En los años ochenta ya se hablaba de la necesidad de redefinir los modelos turísticos. En la Costa del Sol se planteó la idea de ir sustituyendo el turismo de masas propio de los setenta por un «turismo de alcance» que atrajera a menos visitantes pero de mayor poder adquisitivo. Cuando se produce una avalancha humana se crea empleo y se invierte y se recaudan impuestos, pero sufren las infraestructuras, la convivencia y el modelo territorial. La Costa del Sol fue un invento americano financiado con dinero alemán —busquen en internet referencias al estudio realizado por el prestigioso urbanista de origen griego Doxiadis en los primeros años 60— pero los próceres franquistas, nacionales y locales, al ver el filón de oro abandonaron la racionalidad para obtener el máximo beneficio en el menor tiempo posible. De aquellos polvos del desarrollismo vienen estos lodos contemporáneos.

Por otra parte, la idea de «capacidad de carga» aplicada a un destino turístico tuvo su interés, asimismo, en la Barcelona postolímpica. Los fines de semana de mayor afluencia la Sagrada Familia se convertía en un templo impenetrable, en el sentido menos espiritual y más literal de la palabra. En alguna ocasión llegó a desafiar el enunciado del Principio de Arquímedes. Luego llegó el pinchazo y las pancartas de bienvenida a los turistas sustituyeron al debate sosegado que apenas había comenzado su andadura.

La iniciativa de Cinque Terre de limitar el turismo sorprende por su valentía y su sensatez. La idea es utilizar las nuevas tecnologías en las carreteras de acceso para evitar colapsos, y permitir que se saquen entradas con antelación para gestionar los flujos de visitas. Lo mismo que se hace en Disneylandia, por ejemplo, pero aplicado a un espacio público preocupado por su sostenibilidad. La implantación de un precio disuasorio puede ser poco equitativo: de la «tasa de congestión» del centro de Londres, diseñada para reducir el tráfico y los atascos, aprendimos que no es lo mismo pagar 12 libras para un trabajador con su utilitario que para un alto ejecutivo financiero o un millonario de origen indefinido con su vehículo de alta gama. Pero en el caso del turismo no parece tan mala idea limitar la entrada vía precio. Un clásico de política económica con un objetivo bien definido.
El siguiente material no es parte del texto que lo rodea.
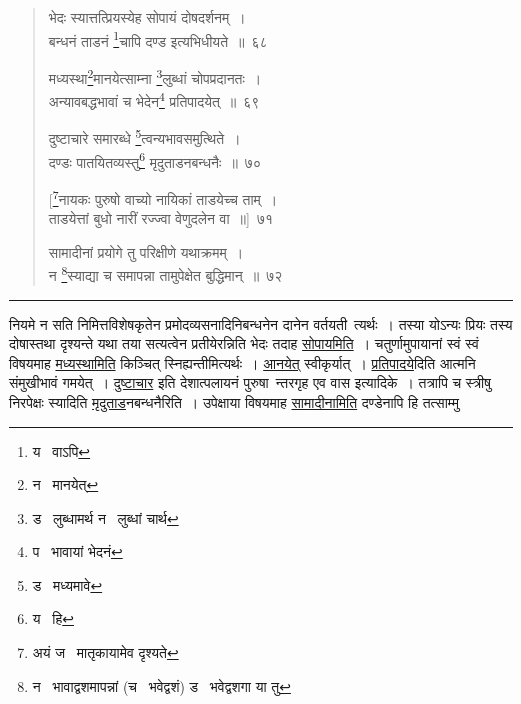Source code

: \documentclass[11pt, openany]{book}
\begin{document}
\newpage

\begin{quote}
{\na भेदः स्यात्तत्प्रियस्येह सोपायं दोषदर्शनम्~।\\
बन्धनं ताडनं \renewcommand{\thefootnote}{1}\footnote{य \textendash\  वाऽपि}चापि दण्ड इत्यभिधीयते~॥~६८

मध्यस्था\renewcommand{\thefootnote}{2}\footnote{न \textendash\  मानयेत्}मानयेत्साम्ना \renewcommand{\thefootnote}{3}\footnote{ड \textendash\  लुब्धामर्थ न \textendash\  लुब्धां चार्थ}लुब्धां चोपप्रदानतः~।\\
अन्यावबद्धभावां च भेदेन\renewcommand{\thefootnote}{4}\footnote{प \textendash\  भावायां भेदनं} प्रतिपादयेत्~॥~६९

दुष्टाचारे समारब्धे \renewcommand{\thefootnote}{5}\footnote{ड \textendash\  मध्यमावे}त्वन्यभावसमुत्थिते~।\\
दण्डः पातयितव्यस्तु\renewcommand{\thefootnote}{6}\footnote{य \textendash\  हि} मृदुताडनबन्धनैः~॥~७०

[\renewcommand{\thefootnote}{7}\footnote{अयं ज \textendash\  मातृकायामेव दृश्यते}नायकः पुरुषो वाच्यो नायिकां ताडयेच्च ताम्~।\\
ताडयेत्तां बुधो नारीं रज्ज्वा वेणुदलेन वा~॥]~७१

सामादीनां प्रयोगे तु परिक्षीणे यथाक्रमम्~।\\
न \renewcommand{\thefootnote}{8}\footnote{न \textendash\  भावाद्वशमापन्नां (च \textendash\  भवेद्वशं) ड \textendash\  भवेद्वशगा या तु}स्याद्या च समापन्ना तामुपेक्षेत बुद्धिमान्~॥~७२}
\end{quote}

\hrule

\vspace{2mm}
\noindent
नियमे न सति निमित्तविशेषकृतेन प्रमोदव्यसनादिनिबन्धनेन दानेन वर्तयती\textendash\ त्यर्थः~। तस्या योऽन्यः प्रियः तस्य दोषास्तथा दृश्यन्ते यथा तया सत्यत्वेन प्रतीयेरन्निति भेदः तदाह \underline{सोपायमिति}~। चतुर्णामुपायानां स्वं स्वं विषयमाह \underline{मध्यस्थामिति} किञ्चित् स्निह्यन्तीमित्यर्थः~। \underline{आनयेत्} स्वीकृर्यात्~। \underline{प्रतिपादये}दिति आत्मनि संमुखीभावं गमयेत्~। \underline{दुष्टाचार} इति देशात्पलायनं पुरुषा\textendash\ न्तरगृह एव वास इत्यादिके~। तत्रापि च स्त्रीषु निरपेक्षः स्यादिति \underline{मृदुताड}नबन्धनैरिति~। उपेक्षाया विषयमाह \underline{सामादीनामिति} दण्डेनापि हि तत्साम्मु\textendash

\newpage
\end{document}
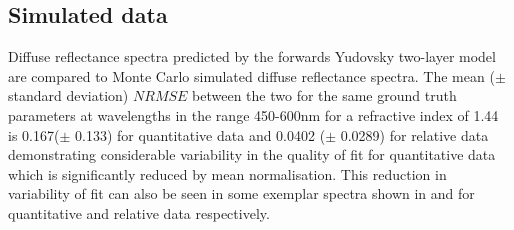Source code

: \subsection{Simulated data}\label{sec:resultsMC2}
Diffuse reflectance spectra predicted by the forwards Yudovsky two-layer model are compared to Monte Carlo simulated diffuse reflectance spectra. The mean ($\pm$ standard deviation) $NRMSE$ between the two for the same ground truth parameters at wavelengths in the range 450-600nm for a refractive index of 1.44 is 0.167($\pm$ 0.133) for quantitative data and 0.0402 ($\pm$ 0.0289) for relative data demonstrating considerable variability in the quality of fit for quantitative data which is significantly reduced by mean normalisation. This reduction in variability of fit can also be seen in some exemplar spectra shown in  and  for quantitative and relative data respectively. 
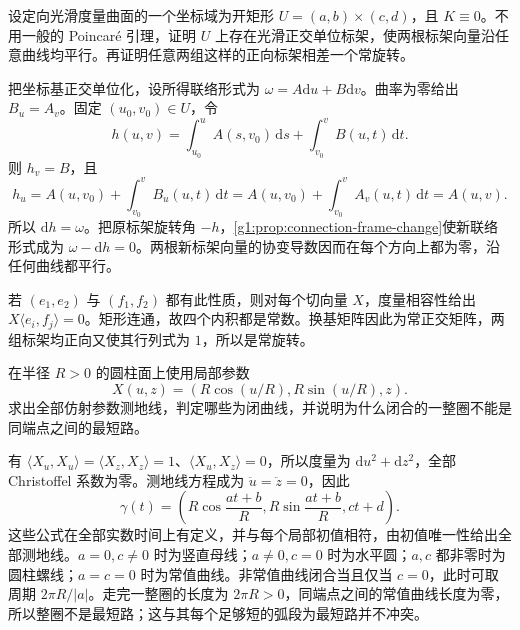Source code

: \begin{exercise}\label{g1:ex:flat-rectangle-frame}
	设定向光滑度量曲面的一个坐标域为开矩形 \(U=(a,b)\times(c,d)\)，且 \(K\equiv0\)。不用一般的 Poincar\'e 引理，证明 \(U\) 上存在光滑正交单位标架，使两根标架向量沿任意曲线均平行。再证明任意两组这样的正向标架相差一个常旋转。
\end{exercise}
\begin{solution}
	把坐标基正交单位化，设所得联络形式为 \(\omega=A\mathrm{d}u+B\mathrm{d}v\)。曲率为零给出 \(B_u=A_v\)。固定 \((u_0,v_0)\in U\)，令
	\[
		h(u,v)=\int_{u_0}^uA(s,v_0)\,\mathrm{d}s+\int_{v_0}^vB(u,t)\,\mathrm{d}t.
	\]
	则 \(h_v=B\)，且
	\[
		h_u=A(u,v_0)+\int_{v_0}^v B_u(u,t)\,\mathrm{d}t
		=A(u,v_0)+\int_{v_0}^v A_v(u,t)\,\mathrm{d}t=A(u,v).
	\]
	所以 \(\mathrm{d}h=\omega\)。把原标架旋转角 \(-h\)，\cref{g1:prop:connection-frame-change}使新联络形式成为 \(\omega-\mathrm{d}h=0\)。两根新标架向量的协变导数因而在每个方向上都为零，沿任何曲线都平行。

	若 \((e_1,e_2)\) 与 \((f_1,f_2)\) 都有此性质，则对每个切向量 \(X\)，度量相容性给出 \(X\langle e_i,f_j\rangle=0\)。矩形连通，故四个内积都是常数。换基矩阵因此为常正交矩阵，两组标架均正向又使其行列式为 \(1\)，所以是常旋转。
\end{solution}

\begin{exercise}
	\label{g1:ex:cylinder-geodesics}
	在半径 \(R>0\) 的圆柱面上使用局部参数
	\[
		X(u,z)=(R\cos(u/R),R\sin(u/R),z).
	\]
	求出全部仿射参数测地线，判定哪些为闭曲线，并说明为什么闭合的一整圈不能是同端点之间的最短路。
\end{exercise}
\begin{solution}
	有 \(\langle X_u,X_u\rangle=\langle X_z,X_z\rangle=1\)、\(\langle X_u,X_z\rangle=0\)，所以度量为 \(\mathrm{d}u^2+\mathrm{d}z^2\)，全部 Christoffel 系数为零。测地线方程成为 \(\ddot u=\ddot z=0\)，因此
	\[
		\gamma(t)=\left(R\cos\frac{at+b}{R},R\sin\frac{at+b}{R},ct+d\right).
	\]
	这些公式在全部实数时间上有定义，并与每个局部初值相符，由初值唯一性给出全部测地线。\(a=0,c\ne0\) 时为竖直母线；\(a\ne0,c=0\) 时为水平圆；\(a,c\) 都非零时为圆柱螺线；\(a=c=0\) 时为常值曲线。非常值曲线闭合当且仅当 \(c=0\)，此时可取周期 \(2\pi R/|a|\)。走完一整圈的长度为 \(2\pi R>0\)，同端点之间的常值曲线长度为零，所以整圈不是最短路；这与其每个足够短的弧段为最短路并不冲突。
\end{solution}

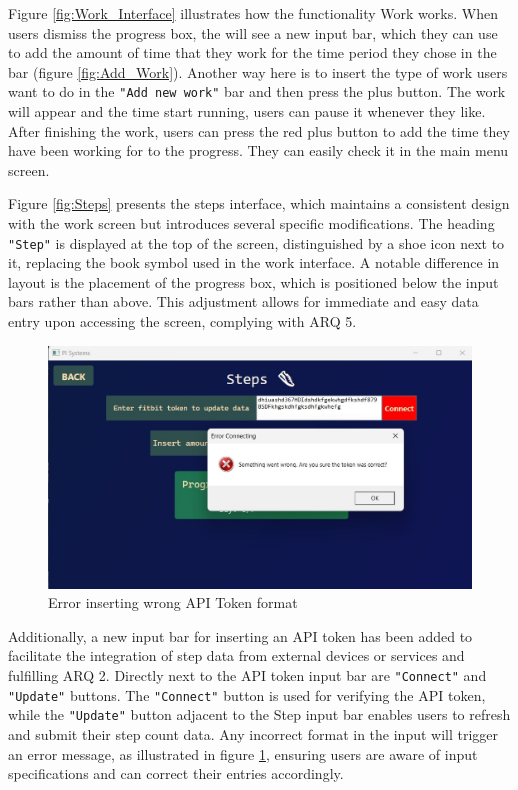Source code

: \documentclass[11pt]{article}
\begin{document}
\newpage

Figure \ref{fig:Work_Interface} illustrates how the functionality Work works. When users dismiss
the progress box, the will see a new input bar, which they can use to add the amount of time that
they work for the time period they chose in the bar (figure \ref{fig:Add_Work}). Another way here
is to insert the type of work users want to do in the \texttt{"Add new work"} bar and then press 
the plus button. The work will appear and the time start running, users can pause it whenever they
like. After finishing the work, users can press the red plus button to add the time they have been
working for to the progress. They can easily check it in the main menu screen.\par

Figure \ref{fig:Steps} presents the steps interface, which maintains a consistent design
with the work screen but introduces several specific modifications. The heading \texttt{"Step"} is
displayed at the top of the screen, distinguished by a shoe icon next to it, replacing the
book symbol used in the work interface. A notable difference in layout is the placement of
the progress box, which is positioned below the input bars rather than above. This adjustment
allows for immediate and easy data entry upon accessing the screen, complying with ARQ 5.\par

\vspace{-7pt}
\begin{figure}[!ht]
  \centering
  \includegraphics[width = 0.5\linewidth]{Error}
  \caption{Error inserting wrong API Token format}
  \label{fig:Error}
\end{figure}
\vspace{-7pt}

Additionally, a new input bar for inserting an API token has been added to facilitate the integration of step data from
external devices or services and fulfilling ARQ 2. Directly next to the API token input bar are \texttt{"Connect"} and 
\texttt{"Update"} buttons. The \texttt{"Connect"} button is used for verifying the API token, while the \texttt{"Update"}
button adjacent to the Step input bar enables users to refresh and submit their step count 
data. Any incorrect format in the input will trigger an error message, as illustrated in 
figure \ref{fig:Error}, ensuring users are aware of input specifications and can correct their entries accordingly.\par
\end{document}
Que el turismo es un gran invento nadie lo discute a estas alturas. Que sea una industria limpia o que sea neutral es menos evidente. Hay un interesante debate internacional sobre los efectos colaterales del turismo en los países menos desarrollados, pero ese es otro tema. Lo más llamativo de Cinque Terre es que se haga mención a la «supervivencia cultural». Los destinos de más éxito deben trabajar para conservar su propia identidad, que es lo que les hace atractivos, por únicos e irrepetibles. Una ciudad -o cualquier territorio- que anteponga las estadísticas de visitantes (o de ingresos o de empleos creados) al respeto a su cultura tradicional es una ciudad -o un territorio- dispuesto a convertirse en un parque temático, un espacio artificial, de cartón piedra, falso y por lo tanto sin interés. No hay que perder de vista lo que ocurra en Cinque Terre el próximo verano. Puede ser más útil de lo que ahora imaginamos.